*** SUPPLIED DATA Section Begins ***
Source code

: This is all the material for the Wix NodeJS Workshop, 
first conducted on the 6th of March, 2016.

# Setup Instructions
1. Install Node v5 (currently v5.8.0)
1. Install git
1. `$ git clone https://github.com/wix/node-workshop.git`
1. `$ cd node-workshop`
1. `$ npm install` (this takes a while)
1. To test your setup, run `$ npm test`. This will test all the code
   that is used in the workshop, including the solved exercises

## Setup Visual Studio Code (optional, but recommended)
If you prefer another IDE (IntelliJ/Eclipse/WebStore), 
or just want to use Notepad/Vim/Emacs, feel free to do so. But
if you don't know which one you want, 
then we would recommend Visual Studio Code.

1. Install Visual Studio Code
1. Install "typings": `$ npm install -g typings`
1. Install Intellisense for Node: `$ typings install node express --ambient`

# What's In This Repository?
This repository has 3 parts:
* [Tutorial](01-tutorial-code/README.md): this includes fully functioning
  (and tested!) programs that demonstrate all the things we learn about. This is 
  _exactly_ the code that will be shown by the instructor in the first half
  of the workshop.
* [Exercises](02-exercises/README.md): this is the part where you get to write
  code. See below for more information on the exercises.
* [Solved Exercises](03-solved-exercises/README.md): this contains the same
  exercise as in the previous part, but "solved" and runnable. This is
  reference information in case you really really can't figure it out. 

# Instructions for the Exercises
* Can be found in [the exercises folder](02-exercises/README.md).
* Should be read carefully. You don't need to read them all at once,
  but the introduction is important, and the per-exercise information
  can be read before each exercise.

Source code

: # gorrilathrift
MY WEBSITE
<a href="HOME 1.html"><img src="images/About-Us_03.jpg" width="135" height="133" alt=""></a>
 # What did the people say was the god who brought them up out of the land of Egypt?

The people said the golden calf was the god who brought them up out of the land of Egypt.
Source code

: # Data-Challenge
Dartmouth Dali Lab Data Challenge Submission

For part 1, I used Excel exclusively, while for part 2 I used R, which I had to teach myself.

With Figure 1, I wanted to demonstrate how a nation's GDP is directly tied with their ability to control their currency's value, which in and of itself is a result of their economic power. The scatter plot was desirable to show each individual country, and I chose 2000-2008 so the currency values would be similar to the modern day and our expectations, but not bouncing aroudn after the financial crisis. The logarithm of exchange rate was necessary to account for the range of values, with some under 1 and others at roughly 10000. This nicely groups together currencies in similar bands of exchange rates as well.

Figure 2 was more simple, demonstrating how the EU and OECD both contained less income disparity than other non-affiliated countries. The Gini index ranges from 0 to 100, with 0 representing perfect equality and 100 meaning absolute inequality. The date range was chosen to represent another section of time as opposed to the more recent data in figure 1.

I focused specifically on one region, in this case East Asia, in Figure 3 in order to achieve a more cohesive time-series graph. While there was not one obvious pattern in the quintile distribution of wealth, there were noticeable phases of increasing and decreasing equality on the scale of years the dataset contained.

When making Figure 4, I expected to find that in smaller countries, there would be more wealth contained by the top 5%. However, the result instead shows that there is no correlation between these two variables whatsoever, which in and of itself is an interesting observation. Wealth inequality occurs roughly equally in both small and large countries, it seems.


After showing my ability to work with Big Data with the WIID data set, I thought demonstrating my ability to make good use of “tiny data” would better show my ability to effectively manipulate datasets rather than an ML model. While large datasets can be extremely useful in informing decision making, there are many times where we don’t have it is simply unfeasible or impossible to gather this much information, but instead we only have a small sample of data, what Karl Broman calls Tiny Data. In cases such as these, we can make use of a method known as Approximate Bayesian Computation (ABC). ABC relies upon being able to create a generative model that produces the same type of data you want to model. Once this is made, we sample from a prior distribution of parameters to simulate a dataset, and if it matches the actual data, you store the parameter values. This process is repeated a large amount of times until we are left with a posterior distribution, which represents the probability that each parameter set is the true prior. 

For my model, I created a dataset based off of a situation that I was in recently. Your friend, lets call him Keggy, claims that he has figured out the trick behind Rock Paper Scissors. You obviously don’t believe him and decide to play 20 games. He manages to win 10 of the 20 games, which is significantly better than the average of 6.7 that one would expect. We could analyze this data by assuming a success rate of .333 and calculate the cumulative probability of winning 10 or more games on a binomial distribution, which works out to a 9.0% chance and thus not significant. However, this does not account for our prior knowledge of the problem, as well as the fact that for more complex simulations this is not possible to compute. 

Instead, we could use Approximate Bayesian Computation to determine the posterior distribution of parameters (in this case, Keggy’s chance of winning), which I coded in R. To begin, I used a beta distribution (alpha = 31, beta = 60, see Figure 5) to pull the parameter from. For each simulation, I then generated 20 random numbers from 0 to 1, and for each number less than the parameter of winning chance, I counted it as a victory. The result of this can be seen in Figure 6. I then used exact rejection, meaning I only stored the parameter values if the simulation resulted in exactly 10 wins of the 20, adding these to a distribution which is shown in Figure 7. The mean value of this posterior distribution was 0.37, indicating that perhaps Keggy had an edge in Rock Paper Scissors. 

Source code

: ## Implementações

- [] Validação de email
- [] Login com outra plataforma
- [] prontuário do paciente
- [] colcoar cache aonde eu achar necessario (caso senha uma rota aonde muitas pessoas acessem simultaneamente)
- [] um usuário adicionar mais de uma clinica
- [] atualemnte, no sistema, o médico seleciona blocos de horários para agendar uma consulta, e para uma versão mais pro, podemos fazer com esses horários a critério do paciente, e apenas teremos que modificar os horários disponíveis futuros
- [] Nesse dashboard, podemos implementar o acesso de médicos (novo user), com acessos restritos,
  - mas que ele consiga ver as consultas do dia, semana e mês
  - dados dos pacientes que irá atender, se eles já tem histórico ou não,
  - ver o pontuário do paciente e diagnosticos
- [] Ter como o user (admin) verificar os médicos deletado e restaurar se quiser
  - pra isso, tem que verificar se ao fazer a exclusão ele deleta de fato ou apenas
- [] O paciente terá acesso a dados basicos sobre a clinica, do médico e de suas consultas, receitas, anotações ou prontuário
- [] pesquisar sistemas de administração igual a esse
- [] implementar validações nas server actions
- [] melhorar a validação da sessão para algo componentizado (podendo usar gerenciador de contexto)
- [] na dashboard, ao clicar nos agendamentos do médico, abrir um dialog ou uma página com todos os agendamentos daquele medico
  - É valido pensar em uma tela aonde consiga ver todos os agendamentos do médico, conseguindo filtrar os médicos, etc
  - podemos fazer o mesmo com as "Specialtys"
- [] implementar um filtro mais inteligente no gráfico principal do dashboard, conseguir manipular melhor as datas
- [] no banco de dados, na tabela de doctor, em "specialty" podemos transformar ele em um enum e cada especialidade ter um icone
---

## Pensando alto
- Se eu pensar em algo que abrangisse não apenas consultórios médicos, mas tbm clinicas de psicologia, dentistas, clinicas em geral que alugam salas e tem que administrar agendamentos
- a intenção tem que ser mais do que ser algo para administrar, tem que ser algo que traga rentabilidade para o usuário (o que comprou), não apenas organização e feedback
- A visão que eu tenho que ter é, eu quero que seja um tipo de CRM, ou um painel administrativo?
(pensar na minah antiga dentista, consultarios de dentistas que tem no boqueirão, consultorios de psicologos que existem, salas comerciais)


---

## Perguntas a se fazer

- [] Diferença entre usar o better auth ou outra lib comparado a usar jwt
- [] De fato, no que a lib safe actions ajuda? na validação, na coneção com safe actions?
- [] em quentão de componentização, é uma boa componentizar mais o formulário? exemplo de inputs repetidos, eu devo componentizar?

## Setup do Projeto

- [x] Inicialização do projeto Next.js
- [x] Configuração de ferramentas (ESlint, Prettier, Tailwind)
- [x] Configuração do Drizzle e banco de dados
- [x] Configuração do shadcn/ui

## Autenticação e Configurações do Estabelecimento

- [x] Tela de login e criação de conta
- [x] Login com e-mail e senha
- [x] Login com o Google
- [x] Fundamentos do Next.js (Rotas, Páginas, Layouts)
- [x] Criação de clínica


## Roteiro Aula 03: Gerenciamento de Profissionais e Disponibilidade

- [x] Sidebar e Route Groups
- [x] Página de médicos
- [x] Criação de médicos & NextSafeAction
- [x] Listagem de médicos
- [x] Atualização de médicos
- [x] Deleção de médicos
*** SUPPLIED DATA Section Ends ***
■ EXERCISE OBJECTIVE ■
From the entries above, return each line with the word "prontuário" in it.

■ EXERCISE RESULT ■
- [] prontuário do paciente
- [] O paciente terá acesso a dados basicos sobre a clinica, do médico e de suas consultas, receitas, anotações ou prontuário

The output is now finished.